■ Exercise objective ■
Look through the entries below and say how many lines contain the string "records". Give the number only.

■ Input data ■

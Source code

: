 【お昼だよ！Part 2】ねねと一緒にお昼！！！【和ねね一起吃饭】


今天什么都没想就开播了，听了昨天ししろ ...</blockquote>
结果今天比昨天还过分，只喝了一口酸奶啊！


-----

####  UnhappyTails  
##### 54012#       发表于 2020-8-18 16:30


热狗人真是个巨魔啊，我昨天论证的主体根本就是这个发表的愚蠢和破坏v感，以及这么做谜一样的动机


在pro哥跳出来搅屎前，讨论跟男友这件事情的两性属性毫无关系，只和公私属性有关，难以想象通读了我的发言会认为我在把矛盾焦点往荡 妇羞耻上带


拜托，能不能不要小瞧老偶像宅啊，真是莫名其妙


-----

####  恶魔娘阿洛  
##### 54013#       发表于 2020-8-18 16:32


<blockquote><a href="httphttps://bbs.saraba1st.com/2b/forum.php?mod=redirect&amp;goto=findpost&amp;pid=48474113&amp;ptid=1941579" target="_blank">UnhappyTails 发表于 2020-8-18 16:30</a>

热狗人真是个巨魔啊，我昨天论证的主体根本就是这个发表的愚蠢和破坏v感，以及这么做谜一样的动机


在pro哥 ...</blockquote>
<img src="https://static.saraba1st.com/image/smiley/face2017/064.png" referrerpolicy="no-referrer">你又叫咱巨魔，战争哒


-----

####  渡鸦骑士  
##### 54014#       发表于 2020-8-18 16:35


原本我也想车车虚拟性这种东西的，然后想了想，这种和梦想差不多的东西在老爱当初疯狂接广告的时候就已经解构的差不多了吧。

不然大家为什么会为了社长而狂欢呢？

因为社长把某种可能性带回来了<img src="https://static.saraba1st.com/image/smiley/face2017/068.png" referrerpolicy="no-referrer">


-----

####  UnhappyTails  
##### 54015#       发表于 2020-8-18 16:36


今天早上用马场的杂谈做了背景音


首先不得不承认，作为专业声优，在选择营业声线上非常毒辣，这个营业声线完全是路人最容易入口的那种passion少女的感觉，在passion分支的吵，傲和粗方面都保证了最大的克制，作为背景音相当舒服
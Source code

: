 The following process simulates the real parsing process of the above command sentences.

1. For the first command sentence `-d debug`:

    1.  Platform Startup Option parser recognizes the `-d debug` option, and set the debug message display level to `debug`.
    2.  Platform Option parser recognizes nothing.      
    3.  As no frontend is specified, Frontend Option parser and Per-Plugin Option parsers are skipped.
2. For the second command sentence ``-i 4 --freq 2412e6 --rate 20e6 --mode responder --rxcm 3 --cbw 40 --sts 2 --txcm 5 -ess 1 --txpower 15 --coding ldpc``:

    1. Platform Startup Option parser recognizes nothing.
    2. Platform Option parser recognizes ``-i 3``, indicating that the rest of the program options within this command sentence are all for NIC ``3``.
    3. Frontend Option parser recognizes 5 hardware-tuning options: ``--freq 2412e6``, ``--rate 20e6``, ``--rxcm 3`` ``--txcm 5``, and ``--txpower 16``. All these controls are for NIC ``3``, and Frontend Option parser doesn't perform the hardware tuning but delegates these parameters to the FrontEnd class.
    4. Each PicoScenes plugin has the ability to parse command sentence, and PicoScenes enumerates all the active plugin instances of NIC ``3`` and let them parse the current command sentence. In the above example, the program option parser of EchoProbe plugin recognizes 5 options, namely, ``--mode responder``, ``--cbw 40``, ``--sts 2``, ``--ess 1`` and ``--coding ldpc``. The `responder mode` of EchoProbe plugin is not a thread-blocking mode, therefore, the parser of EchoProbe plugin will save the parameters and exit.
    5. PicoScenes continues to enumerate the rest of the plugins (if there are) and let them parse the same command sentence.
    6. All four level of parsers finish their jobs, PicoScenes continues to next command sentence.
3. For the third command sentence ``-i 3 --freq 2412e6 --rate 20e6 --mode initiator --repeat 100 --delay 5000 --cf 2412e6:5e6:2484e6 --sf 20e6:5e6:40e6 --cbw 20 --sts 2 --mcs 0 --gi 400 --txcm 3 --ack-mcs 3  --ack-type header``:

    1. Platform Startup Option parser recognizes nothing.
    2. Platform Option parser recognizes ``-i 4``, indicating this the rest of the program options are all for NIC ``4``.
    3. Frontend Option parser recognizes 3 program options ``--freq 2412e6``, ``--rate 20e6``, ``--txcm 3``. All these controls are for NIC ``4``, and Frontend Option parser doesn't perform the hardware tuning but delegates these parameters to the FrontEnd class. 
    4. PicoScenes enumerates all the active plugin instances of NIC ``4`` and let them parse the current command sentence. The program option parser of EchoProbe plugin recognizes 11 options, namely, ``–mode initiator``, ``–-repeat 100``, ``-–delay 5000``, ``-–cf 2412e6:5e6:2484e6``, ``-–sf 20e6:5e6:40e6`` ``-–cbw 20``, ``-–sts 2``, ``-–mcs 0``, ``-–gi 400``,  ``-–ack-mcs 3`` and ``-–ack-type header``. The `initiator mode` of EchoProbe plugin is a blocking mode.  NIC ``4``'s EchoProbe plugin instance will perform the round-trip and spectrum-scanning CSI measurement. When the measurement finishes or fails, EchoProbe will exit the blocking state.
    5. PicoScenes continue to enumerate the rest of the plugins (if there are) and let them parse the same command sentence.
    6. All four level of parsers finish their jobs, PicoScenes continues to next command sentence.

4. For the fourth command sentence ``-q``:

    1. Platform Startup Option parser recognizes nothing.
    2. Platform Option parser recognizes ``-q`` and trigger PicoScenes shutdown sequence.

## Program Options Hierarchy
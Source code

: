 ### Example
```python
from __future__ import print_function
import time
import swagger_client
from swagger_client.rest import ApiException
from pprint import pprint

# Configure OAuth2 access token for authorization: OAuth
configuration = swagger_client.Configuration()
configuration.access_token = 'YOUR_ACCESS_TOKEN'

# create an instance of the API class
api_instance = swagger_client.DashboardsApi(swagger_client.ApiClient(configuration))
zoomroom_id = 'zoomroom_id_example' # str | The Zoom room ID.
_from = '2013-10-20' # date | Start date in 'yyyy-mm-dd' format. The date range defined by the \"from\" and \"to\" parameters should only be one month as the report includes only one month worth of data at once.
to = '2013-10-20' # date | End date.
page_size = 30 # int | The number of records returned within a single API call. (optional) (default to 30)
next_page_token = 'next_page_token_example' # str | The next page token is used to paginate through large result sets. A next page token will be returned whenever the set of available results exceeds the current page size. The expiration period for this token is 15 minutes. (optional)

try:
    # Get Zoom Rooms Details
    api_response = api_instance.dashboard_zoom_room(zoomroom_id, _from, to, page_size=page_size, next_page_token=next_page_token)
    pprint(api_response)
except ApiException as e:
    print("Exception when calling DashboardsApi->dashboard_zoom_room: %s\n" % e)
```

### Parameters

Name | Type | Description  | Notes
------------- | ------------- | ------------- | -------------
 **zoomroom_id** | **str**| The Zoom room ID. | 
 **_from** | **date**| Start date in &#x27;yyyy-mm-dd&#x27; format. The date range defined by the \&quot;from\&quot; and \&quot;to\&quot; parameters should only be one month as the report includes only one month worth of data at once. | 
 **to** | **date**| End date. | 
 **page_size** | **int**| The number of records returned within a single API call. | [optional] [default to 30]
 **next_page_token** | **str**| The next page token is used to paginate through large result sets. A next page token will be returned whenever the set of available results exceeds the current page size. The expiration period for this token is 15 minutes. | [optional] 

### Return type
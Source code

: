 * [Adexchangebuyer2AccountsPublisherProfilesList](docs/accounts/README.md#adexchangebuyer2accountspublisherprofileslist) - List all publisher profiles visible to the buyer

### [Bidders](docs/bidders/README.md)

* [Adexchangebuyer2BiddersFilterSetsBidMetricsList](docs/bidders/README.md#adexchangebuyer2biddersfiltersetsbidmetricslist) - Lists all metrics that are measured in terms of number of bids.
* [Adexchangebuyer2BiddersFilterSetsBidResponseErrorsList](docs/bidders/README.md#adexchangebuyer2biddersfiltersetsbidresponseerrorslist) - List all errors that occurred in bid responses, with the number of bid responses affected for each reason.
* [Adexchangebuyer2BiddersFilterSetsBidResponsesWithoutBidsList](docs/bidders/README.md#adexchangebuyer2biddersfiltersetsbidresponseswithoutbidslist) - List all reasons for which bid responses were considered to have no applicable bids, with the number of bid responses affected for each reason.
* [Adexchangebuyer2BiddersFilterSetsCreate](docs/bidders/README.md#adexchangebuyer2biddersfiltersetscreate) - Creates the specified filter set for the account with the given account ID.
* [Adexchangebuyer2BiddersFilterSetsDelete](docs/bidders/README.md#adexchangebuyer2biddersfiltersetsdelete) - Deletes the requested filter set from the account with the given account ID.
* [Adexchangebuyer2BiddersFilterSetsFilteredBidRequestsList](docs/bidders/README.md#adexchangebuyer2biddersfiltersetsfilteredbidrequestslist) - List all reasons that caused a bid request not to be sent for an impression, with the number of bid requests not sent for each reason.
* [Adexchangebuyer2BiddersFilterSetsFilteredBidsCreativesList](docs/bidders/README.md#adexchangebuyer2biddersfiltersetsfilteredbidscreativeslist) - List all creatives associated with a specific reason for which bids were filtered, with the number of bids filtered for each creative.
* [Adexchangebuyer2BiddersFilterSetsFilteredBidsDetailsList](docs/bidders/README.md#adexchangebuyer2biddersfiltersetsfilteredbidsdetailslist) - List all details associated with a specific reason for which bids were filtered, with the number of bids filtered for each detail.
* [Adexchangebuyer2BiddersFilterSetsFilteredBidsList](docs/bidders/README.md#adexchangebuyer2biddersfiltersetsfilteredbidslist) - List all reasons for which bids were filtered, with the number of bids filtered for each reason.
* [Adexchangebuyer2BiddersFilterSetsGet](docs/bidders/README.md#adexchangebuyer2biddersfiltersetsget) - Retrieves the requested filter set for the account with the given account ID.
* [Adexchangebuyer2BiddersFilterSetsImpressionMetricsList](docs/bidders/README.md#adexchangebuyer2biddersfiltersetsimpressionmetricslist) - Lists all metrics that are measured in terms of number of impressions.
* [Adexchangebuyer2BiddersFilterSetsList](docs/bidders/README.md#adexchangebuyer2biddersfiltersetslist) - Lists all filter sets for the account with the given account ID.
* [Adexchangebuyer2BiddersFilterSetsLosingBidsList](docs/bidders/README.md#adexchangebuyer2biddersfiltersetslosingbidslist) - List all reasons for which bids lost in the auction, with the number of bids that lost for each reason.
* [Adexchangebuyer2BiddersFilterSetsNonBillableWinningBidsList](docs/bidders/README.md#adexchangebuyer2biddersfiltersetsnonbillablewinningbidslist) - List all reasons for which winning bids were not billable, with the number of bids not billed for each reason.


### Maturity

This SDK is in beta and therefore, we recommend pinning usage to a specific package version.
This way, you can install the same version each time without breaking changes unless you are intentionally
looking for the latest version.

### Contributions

■ Exercise result ■
2